Domkyrkan (Uppsala Cathedral)

The pride of Uppsala is its stunning cathedral, which can be seen from all directions when you approach the city. It is a magnificent building with twin towers reaching towards the sky, 118.7 meters (almost 400 feet) above the ground. It is, in fact, the largest cathedral in Scandinavia.

The cathedral in Uppsala.

S.Pathkiller 2009, The cathedral in Uppsala, CC

A real sense of history can be felt within the cathedral, which is open to everyone. A half a million people visit the church every year for various purposes, whether it be to attend a mass or a wedding, listen to a concert or just experience the peaceful beauty within.

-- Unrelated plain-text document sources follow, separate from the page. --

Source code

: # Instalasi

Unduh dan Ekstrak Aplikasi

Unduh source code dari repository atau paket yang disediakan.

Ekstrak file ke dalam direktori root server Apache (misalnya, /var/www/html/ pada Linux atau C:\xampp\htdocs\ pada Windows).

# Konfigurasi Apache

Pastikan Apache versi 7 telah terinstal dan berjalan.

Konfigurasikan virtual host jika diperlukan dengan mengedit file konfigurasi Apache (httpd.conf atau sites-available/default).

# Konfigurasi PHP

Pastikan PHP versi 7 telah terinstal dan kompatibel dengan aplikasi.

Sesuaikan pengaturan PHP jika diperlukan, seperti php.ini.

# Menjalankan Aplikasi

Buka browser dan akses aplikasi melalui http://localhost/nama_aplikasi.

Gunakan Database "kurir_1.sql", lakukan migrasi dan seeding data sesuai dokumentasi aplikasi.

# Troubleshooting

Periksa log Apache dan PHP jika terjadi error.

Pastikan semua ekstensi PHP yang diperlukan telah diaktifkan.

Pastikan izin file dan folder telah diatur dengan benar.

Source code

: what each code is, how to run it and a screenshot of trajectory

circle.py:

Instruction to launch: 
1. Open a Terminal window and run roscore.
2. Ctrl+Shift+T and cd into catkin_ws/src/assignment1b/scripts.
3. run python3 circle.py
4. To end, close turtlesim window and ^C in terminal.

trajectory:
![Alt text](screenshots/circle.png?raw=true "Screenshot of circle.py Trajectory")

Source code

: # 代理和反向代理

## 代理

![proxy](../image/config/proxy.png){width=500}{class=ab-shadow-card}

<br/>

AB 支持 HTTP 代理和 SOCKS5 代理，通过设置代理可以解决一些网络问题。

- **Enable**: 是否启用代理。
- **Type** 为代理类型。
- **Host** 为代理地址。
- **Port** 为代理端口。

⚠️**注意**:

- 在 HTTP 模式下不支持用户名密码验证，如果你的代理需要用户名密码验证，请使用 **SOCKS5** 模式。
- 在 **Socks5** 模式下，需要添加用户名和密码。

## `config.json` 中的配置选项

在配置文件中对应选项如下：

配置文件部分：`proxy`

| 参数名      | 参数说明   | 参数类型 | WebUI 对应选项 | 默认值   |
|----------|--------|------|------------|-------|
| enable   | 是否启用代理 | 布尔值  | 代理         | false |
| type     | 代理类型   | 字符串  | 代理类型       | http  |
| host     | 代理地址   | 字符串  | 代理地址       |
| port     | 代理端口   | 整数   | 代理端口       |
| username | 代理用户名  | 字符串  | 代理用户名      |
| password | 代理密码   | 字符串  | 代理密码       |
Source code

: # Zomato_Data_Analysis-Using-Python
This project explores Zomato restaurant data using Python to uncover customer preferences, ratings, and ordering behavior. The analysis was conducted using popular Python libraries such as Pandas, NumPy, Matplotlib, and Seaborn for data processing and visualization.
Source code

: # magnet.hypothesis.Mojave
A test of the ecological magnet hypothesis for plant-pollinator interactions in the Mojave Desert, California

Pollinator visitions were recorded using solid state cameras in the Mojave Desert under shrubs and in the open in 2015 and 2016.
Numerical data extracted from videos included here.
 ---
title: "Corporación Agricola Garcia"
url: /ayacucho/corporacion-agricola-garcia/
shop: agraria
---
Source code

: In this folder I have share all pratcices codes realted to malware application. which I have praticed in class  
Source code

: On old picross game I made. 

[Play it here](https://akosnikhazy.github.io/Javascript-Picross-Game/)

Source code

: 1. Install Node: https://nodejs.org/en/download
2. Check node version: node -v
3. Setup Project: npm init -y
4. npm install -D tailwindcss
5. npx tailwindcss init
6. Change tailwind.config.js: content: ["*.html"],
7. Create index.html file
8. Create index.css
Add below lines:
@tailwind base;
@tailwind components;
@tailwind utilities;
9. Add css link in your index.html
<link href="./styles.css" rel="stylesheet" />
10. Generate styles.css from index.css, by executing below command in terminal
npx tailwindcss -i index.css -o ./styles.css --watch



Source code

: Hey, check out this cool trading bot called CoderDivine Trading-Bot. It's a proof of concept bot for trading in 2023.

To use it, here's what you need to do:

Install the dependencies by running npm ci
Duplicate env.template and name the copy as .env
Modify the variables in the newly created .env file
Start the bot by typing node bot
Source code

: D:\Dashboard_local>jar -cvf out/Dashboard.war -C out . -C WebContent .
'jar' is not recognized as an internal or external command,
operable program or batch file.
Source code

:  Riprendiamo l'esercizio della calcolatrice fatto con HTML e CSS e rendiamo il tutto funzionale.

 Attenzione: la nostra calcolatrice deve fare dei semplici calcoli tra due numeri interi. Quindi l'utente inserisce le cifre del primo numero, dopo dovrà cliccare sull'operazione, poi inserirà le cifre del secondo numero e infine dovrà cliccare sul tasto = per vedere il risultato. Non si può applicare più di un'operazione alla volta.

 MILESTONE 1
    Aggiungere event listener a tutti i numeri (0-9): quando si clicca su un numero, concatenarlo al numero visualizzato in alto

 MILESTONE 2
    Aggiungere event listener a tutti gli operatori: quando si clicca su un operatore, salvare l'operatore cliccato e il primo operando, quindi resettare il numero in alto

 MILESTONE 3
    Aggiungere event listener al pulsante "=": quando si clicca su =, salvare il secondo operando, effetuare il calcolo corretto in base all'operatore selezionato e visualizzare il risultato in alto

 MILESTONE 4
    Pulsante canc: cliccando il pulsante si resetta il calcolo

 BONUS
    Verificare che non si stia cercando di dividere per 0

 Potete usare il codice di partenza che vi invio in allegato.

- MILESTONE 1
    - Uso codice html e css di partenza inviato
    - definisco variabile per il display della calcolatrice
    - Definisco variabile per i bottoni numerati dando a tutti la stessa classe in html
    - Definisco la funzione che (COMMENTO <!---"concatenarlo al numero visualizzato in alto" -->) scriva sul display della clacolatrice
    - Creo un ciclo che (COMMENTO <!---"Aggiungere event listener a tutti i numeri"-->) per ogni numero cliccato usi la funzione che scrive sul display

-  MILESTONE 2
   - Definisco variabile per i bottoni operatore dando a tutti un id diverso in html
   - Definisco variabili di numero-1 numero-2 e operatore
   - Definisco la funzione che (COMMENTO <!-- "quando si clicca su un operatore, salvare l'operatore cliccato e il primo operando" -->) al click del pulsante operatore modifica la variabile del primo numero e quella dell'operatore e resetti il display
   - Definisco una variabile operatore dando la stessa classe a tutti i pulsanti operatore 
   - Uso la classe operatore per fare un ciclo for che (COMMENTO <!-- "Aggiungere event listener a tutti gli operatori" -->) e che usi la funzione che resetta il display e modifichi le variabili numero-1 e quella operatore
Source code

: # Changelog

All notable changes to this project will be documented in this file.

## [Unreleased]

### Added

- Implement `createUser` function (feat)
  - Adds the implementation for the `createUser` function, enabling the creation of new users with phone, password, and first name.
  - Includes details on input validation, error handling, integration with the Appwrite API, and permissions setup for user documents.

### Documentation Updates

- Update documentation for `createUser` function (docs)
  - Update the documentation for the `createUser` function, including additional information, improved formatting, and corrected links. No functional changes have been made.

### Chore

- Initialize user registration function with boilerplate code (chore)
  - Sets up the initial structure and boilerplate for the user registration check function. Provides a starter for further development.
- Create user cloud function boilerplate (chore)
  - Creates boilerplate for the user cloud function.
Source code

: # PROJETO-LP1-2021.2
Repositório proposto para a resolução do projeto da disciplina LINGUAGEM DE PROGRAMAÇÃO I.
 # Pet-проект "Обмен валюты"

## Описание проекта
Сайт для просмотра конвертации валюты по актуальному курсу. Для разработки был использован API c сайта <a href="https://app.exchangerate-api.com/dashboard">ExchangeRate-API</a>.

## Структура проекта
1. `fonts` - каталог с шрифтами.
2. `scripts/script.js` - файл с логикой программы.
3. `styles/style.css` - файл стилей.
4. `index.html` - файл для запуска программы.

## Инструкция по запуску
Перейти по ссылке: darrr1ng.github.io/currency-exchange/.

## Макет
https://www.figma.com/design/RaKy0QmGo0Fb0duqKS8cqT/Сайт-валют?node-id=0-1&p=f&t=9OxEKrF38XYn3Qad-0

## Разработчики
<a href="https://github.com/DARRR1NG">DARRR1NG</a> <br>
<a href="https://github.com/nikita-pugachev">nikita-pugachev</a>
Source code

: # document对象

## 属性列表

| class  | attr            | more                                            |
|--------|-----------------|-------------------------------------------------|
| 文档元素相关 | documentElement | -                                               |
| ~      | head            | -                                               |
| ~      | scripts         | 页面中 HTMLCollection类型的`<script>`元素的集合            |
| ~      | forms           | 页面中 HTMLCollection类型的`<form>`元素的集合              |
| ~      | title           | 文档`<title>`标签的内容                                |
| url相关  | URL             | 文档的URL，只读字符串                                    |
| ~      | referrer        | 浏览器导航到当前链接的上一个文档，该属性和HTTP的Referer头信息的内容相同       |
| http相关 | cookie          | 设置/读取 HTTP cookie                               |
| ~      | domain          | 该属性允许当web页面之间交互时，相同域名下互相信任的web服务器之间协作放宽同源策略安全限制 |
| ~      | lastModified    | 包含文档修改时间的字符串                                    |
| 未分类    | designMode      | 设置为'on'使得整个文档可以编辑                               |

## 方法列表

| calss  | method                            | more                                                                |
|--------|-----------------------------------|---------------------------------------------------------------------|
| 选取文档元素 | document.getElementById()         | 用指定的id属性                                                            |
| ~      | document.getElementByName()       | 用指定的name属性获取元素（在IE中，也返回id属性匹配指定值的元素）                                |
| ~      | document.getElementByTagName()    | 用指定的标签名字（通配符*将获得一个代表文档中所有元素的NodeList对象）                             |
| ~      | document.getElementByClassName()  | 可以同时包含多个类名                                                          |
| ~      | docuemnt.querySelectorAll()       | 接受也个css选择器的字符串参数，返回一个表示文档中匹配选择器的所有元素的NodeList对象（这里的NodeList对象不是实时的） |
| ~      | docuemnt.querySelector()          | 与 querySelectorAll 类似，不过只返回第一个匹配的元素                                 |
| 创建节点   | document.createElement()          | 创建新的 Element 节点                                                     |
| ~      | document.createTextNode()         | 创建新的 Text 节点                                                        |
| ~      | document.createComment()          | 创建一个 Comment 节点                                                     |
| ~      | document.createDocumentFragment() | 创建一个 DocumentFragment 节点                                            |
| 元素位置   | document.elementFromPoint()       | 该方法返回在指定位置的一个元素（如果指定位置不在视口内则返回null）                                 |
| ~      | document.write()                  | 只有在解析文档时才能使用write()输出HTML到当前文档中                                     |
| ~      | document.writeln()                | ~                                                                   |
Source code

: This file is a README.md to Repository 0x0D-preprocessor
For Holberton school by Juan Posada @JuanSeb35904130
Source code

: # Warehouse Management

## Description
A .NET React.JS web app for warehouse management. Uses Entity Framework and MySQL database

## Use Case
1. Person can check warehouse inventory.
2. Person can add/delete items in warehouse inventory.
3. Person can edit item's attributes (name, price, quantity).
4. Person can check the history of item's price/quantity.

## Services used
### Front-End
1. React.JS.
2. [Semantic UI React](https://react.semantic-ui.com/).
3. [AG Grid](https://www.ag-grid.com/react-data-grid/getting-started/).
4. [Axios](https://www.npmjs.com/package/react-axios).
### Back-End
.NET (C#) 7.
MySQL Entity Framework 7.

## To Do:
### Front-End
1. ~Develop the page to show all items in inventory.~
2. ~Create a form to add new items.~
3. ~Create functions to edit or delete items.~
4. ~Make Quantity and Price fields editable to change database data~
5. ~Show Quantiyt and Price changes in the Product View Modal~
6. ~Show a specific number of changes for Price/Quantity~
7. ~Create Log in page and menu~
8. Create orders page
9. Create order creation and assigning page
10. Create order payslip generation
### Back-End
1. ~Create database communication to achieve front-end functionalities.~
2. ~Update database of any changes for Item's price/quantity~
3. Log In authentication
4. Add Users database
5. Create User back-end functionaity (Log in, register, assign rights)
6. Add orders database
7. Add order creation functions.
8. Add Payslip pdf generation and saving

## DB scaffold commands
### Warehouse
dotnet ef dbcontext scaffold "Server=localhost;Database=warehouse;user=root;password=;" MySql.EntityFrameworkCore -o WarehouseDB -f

Swedish kings and queens were crowned in the cathedral at one time, during the 16th and 17th centuries.

Inside the cathedral.

E.Grandin 2008, Inside the cathedral during a confirmation service, CC

Cathedral history

There is quite a history behind the cathedral, and it did not always have the form you see today. Construction began sometime around 1270 with the intention of replacing the cathedral in Gamla Uppsala.

The original medieval church was built in the Gothic style and it is believed that the north entrance was constructed by French stoneworkers. It was over 160 years later that the cathedral was finally consecrated in the year 1435, and even then there was only one tower completed. The cathedral was damaged by fires in 1473, 1572 and 1702 and after restoration at the end of the 1800s took the form we see today.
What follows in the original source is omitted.